The comedians making mental health a laughing matter
- Published
For stand-up comedian Harriet Dyer, funny moments can be found even in life's most painful experiences - and laughing about them on stage can make a big difference.
Dyer is the founder and compère of Manchester's award-winning monthly Barking Tales comedy night, where she and fellow comedians often perform routines about their struggles with mental health.
"Last month I did some material that was quite dark, and about some awful stuff that happened to me," Dyer says. "And it went down so well that afterwards I felt it was so cathartic.
"So many people perform and say, 'Oh, it really helped, talking about that'. It really helps me sometimes, and it really helps the people that come."
Barking Tales recently won Manchester Evening News City Life's award, external for best comedy night, and Dyer also hosts the podcast Don't Worry Bi(polar) Happy.
She set up Barking Tales after audience members told her how they felt able to open up about their own mental health after seeing her 2014 Edinburgh Fringe show, titled Barking at Aeroplanes.
A big part of Barking Tales' appeal is that it is a "safe space" for performers and punters alike.
People sitting in the front row are never picked on - at least never without being asked politely first - while comedians know they will get a sympathetic ear for stories and topics that might feel out of place at a regular, rowdier night.
To talk - and laugh - about painful personal experiences takes honesty, courage and a lack of the usual comic bravado. And that, in turn, means the audience often feels a deeper connection with the performers.
"A lot of the time, newer acts do better here because there have been fewer years of building up bravado," Dyer says.
"Whereas sometimes the acts that have been going for longer, you can see them panicking because they feel a bit out of water."
'You can find the farce in everything'
Ros Ballinger was on the bill at the most recent Barking Tales, with a routine touching on bereavement, depression and therapy.
She had been wary of trying that material at other comedy nights because "it's quite heavy and the mood has to be right".
Despite the heavy material, there's humour to be mined from the absurd situations and awkward interactions you can encounter, she says.
"I think you can find the farce in everything. When you go through certain things, farcical elements will crop up, even with bereavements and things.
"Anything that's high emotional intensity, silliness comes attached to it, which means all the social rules have gone off, which means people react differently or strange things can happen.
"And people use humour to cope with all that. I know I have."
Fellow stand-up Tim Andrews says he likes "the therapeutic benefits of taking something that's potentially quite painful and troubling in your life and presenting it as entertainment".
He continues: "This night is completely unique in the sense that not only is that expected of performers, but it probably wouldn't be as well received anywhere else.
"I'm really disappointed when I see a comedian get up on that stage and just do the material they could do down the Frog & Apple. I want an insight.
"I've seen some comedians here and you have no idea that they were going through the things they're experiencing."
'A lot of laughter comes from despair'
Comedian Kat Molinari has also performed at Barking Tales. "When I tell a joke about what I would do on an average depression day, if the audience laughs, it makes me feel a bit less lonely and I'm like, 'Oh OK, so they understand this too,'" she says.

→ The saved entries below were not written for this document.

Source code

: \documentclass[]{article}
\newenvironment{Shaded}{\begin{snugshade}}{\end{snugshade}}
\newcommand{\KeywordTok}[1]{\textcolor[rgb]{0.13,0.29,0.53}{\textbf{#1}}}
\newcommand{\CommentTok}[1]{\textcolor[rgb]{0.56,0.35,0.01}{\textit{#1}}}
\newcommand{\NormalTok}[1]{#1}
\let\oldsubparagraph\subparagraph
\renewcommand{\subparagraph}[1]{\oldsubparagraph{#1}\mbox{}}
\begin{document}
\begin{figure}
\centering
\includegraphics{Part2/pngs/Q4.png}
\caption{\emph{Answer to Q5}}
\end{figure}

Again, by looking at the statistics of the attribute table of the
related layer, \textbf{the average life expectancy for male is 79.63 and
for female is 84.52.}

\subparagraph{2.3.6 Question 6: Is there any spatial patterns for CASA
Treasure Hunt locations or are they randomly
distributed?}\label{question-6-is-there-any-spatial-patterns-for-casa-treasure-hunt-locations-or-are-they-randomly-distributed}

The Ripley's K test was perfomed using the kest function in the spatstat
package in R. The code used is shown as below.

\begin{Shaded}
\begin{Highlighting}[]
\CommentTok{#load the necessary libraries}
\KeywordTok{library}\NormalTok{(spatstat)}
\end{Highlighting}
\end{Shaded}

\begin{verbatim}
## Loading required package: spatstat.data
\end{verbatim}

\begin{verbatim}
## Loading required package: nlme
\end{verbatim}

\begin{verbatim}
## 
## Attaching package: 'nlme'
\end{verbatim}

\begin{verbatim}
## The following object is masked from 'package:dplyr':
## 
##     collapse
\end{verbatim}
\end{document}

"Or even if they don't understand it, they find it funny and they're not judging me."
She is currently writing material about the effect her last job had on her mental health. "They say in comedy, what's rubbish now will be great material later, and it's so true," she says.
"It's not the same for everyone, but for me it's therapeutic to talk about it - but it's more about making other people laugh because you want to make people feel the way that you don't.
"Traditionally the clown is very sad on the inside and it's the same with comedians. We're very sad people. A lot of laughter comes from despair."
Dyer even wrote a dissertation titled: Is it necessary to be dysfunctional in order to be a successful stand-up comedian?
So what did she conclude?
"It depends what you class as dysfunctional, but on the whole I couldn't really find anyone who wasn't," she replies.
"Sometimes when people start comedy, I think, why are you doing this, you seem very normal.
"And then the more I get to know them, it's like, oh yes - you're one of us."
Barking Tales is on the first Wednesday of every month at Zombie Shack in Manchester.